I’m not saying our banks covered themselves in glory before or after the crash, or that the transfer of risk from private companies to the State is without other consequences.
I’m saying these things have happened here, and a heck of a lot faster. So again, we’re different to Japan.
Different economic models, too
Finally, look at how we’ve responded to the recession in the West, compared to the zombie-like situation of Japanese corporates in the 1990s.
In the Lost Decade, much of what had been lauded in the Japanese economic model turned around to drag it under.
Not the good stuff – Kaizen, automation, and the just-in-time production lines that made Japanese factories the envy of the US rust belt.
Rather the networks of family and corporate cross-holdings, the jobs for life of salarymen, and the extreme desire to save face that also was part of the Japanese economic miracle.
It took a long time for the scale of the crisis to become apparent in Japan, because as I’ve said the banks obfuscated for years, as did politicians.
- Interest rates were far slower to fall than more recently in the West.
- Even when it was clear to everyone that Japan was in a hole, companies failed to shed workers or factories.
- Banks didn’t make savage writedowns over a couple of quarters like ours – they limped along, technically broken, for more than a decade.
- Cross-holdings between Japanese companies saw dying ones kept alive by healthy ones.
To be sure we’ve had some of this in the West. Lloyds and RBS survive due to taxpayer support, as does the likes of GM in the US.
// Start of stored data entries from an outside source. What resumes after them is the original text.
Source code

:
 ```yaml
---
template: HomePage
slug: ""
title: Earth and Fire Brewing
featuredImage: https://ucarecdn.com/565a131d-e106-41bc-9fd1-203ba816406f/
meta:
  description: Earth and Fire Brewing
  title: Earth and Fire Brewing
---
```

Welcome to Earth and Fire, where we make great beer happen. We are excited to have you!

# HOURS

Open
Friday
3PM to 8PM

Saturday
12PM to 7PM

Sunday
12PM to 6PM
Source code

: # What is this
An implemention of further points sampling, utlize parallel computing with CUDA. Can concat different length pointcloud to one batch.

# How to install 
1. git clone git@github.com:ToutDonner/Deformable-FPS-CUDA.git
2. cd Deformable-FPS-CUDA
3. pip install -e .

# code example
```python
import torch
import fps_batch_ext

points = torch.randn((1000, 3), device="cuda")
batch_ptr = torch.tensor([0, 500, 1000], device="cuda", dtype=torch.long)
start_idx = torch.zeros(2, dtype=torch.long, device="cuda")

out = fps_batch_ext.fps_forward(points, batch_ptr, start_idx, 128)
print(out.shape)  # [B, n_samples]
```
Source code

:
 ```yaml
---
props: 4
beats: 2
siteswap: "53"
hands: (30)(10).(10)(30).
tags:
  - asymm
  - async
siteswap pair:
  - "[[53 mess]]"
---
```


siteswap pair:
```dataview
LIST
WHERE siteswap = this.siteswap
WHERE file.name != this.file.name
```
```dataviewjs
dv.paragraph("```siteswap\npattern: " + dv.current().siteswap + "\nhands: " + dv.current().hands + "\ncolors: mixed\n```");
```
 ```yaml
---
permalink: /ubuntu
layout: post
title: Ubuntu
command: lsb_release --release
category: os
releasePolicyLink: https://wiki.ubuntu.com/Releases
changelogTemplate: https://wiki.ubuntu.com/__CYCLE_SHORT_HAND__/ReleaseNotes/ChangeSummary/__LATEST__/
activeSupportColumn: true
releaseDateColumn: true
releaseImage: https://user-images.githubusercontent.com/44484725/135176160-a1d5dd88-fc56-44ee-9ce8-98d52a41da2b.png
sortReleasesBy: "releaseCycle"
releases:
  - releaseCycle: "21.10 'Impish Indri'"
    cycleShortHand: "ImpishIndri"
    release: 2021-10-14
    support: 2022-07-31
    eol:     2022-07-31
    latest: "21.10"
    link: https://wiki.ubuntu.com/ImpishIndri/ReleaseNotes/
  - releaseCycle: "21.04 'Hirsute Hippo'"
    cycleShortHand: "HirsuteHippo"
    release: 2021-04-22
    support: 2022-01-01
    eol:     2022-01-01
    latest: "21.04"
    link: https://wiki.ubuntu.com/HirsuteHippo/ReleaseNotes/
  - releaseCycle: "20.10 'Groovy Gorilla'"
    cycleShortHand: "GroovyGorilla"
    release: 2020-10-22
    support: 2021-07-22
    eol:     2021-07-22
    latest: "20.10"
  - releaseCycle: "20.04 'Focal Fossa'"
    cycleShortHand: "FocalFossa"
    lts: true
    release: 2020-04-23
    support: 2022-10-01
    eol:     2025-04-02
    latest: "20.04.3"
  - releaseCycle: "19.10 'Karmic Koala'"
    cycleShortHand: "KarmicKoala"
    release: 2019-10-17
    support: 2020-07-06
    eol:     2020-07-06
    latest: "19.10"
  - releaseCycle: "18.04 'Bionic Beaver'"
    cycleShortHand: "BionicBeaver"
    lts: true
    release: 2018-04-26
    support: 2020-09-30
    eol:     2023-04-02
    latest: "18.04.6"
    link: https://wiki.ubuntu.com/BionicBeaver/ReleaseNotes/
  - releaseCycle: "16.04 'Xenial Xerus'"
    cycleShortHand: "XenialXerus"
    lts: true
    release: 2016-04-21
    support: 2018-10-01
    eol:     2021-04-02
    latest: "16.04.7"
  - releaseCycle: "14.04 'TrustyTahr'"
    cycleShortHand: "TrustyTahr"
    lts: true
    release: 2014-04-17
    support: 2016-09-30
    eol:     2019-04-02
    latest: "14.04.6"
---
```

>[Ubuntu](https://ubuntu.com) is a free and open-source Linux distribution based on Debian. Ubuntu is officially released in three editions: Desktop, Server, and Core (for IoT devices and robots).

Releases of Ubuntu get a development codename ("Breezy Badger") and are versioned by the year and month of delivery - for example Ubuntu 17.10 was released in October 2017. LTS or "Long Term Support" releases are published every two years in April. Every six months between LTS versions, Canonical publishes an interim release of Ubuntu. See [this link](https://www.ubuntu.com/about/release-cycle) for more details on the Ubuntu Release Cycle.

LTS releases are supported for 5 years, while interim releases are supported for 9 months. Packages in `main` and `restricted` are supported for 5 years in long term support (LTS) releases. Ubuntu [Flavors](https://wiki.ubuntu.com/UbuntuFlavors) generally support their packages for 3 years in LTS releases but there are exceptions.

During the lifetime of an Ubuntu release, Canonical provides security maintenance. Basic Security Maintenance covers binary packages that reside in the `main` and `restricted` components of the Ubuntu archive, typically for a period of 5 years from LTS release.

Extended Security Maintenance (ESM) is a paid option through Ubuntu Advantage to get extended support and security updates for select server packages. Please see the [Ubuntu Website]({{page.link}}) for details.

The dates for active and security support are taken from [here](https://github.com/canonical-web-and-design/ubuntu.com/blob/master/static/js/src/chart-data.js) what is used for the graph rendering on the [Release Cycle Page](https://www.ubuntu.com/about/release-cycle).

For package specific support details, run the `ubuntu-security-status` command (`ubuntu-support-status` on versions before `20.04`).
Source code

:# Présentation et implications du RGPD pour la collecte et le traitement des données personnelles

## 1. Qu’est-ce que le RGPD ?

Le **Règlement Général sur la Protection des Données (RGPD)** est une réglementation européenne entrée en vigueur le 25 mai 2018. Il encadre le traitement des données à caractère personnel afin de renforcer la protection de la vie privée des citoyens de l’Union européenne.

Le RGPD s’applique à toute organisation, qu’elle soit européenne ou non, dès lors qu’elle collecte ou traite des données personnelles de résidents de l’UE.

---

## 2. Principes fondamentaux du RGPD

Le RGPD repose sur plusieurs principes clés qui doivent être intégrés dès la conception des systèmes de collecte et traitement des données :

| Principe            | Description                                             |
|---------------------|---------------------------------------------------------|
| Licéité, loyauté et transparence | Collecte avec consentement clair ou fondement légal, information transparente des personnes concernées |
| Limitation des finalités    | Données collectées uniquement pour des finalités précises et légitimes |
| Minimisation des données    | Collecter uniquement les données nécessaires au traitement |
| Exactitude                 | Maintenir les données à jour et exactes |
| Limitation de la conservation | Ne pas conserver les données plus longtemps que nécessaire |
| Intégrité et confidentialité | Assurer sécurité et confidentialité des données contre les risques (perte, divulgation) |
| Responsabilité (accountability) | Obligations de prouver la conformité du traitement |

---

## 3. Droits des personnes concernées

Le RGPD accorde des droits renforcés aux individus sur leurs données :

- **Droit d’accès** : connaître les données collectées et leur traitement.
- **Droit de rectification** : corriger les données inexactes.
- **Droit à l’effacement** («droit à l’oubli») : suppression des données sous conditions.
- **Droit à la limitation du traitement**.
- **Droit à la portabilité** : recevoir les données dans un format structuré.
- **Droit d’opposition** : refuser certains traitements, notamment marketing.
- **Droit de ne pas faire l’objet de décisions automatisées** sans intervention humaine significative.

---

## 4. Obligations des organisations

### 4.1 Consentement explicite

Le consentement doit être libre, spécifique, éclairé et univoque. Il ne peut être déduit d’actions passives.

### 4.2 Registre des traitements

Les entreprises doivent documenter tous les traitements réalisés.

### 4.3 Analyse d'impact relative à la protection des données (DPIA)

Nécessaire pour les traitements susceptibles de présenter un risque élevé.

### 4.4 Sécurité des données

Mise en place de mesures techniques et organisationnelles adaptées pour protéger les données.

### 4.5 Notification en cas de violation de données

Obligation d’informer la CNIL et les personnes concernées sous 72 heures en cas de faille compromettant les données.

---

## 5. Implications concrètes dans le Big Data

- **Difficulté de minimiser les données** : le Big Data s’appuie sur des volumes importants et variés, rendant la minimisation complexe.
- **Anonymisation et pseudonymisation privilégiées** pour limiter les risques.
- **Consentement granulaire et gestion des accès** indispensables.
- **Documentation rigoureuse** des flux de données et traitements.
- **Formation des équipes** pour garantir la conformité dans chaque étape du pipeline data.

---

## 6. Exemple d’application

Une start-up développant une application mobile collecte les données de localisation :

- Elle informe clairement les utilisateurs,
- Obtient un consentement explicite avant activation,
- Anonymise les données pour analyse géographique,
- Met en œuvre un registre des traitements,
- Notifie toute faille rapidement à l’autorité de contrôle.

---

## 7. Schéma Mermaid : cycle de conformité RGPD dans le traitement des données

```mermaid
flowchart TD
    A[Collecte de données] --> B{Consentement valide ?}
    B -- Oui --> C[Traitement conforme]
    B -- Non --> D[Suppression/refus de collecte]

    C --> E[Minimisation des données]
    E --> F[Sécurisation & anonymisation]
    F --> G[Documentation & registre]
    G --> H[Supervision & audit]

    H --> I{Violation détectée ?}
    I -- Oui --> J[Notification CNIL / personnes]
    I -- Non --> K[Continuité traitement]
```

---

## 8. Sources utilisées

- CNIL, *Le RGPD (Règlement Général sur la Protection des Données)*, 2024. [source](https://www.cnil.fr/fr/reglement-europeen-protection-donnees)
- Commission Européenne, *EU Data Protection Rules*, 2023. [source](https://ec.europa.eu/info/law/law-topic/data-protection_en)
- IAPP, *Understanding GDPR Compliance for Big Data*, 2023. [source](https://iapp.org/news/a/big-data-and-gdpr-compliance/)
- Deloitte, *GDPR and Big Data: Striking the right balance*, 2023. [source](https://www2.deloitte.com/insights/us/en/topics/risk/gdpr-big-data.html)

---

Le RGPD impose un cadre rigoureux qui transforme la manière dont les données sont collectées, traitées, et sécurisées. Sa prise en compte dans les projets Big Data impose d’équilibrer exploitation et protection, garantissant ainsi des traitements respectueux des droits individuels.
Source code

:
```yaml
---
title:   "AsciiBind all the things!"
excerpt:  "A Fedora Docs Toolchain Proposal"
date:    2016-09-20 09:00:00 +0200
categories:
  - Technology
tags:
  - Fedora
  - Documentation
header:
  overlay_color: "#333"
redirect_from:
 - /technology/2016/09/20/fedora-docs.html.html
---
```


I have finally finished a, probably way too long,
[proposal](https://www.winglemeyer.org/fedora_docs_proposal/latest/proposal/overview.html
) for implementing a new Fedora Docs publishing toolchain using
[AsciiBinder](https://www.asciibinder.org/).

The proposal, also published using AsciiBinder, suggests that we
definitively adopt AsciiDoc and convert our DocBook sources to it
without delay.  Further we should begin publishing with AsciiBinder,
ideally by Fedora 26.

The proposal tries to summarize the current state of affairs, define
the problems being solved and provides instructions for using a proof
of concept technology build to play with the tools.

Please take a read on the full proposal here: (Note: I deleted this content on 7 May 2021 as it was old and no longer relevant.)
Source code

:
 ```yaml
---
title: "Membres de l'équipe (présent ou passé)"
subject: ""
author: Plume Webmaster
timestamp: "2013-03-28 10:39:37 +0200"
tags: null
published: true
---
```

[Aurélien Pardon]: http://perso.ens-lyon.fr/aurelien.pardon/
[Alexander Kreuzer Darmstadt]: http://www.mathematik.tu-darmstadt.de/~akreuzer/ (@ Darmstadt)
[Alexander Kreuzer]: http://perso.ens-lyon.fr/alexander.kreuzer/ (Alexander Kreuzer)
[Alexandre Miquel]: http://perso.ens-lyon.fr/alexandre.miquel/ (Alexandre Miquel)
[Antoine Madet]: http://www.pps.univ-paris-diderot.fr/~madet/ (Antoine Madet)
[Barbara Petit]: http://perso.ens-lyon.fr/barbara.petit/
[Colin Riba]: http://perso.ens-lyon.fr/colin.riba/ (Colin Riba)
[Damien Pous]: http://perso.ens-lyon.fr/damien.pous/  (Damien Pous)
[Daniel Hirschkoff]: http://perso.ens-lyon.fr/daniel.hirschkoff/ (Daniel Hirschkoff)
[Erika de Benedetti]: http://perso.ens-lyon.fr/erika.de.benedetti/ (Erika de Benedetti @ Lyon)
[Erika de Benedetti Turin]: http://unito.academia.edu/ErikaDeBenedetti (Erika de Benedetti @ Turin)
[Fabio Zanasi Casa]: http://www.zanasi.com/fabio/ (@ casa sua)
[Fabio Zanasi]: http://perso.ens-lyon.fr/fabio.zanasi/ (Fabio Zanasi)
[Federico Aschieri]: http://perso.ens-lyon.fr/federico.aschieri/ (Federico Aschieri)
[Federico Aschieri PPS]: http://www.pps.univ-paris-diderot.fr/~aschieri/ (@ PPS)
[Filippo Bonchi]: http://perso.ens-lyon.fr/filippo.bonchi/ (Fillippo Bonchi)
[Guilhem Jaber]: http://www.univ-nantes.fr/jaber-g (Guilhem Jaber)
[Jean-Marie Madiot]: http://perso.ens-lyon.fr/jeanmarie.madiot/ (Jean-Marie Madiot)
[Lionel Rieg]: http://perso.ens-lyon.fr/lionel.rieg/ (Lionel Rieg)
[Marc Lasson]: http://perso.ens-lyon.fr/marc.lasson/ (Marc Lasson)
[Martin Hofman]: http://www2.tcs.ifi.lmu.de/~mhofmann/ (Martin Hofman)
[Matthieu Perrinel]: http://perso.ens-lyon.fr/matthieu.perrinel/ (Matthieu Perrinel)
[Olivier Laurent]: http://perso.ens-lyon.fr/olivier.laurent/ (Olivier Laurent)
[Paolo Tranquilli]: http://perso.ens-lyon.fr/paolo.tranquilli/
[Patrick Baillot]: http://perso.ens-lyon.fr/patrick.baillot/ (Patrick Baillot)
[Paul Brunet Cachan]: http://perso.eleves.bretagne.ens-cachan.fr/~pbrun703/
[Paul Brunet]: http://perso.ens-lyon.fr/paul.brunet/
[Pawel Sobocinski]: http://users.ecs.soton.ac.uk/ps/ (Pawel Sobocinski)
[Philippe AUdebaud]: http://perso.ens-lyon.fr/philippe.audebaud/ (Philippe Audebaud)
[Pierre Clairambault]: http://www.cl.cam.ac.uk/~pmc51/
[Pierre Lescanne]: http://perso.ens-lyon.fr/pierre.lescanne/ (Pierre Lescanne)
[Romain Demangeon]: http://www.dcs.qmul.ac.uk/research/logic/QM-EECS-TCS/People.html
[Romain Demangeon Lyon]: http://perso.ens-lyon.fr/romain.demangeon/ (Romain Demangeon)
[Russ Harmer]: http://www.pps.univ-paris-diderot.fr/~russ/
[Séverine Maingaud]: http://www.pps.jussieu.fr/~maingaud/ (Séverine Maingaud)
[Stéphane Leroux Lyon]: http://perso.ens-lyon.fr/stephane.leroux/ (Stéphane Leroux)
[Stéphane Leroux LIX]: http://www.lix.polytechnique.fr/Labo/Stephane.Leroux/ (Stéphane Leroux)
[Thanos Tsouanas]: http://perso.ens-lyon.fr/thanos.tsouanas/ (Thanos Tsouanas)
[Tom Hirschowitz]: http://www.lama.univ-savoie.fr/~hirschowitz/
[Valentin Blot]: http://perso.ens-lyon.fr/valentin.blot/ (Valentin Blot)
But look at the bigger picture. The massive bounceback in corporate profitability and the coincident rise in unemployment in the West is evidence of capitalism working at its ruthless best.
Incidentally, demographics in the US are totally different to Japan, too. Thanks to immigration, the US still has a growing young workforce – yet another critical distinction that the Lost Decade doomsters overlook.
No easy ride, but no Lost Decade
I appreciate this may sound Panglossian to some readers, but it’s really not.
The Japanese experience is near-unique in our experience of capitalist economies. Even today it confounds the economic rules. It’s the exception, not our inevitable fate.
We might well suffer other bad stuff that I don’t expect, such as a double-dip recession or a period of extremely high inflation from our warding off of deflation. Our future standard of living has definitely fallen from where we expected it to be three years ago.
If you want gloomy scenarios, those are much more likely. But to say we’ll go Japanese is really a leap, considering how un-Japanese we were to begin with.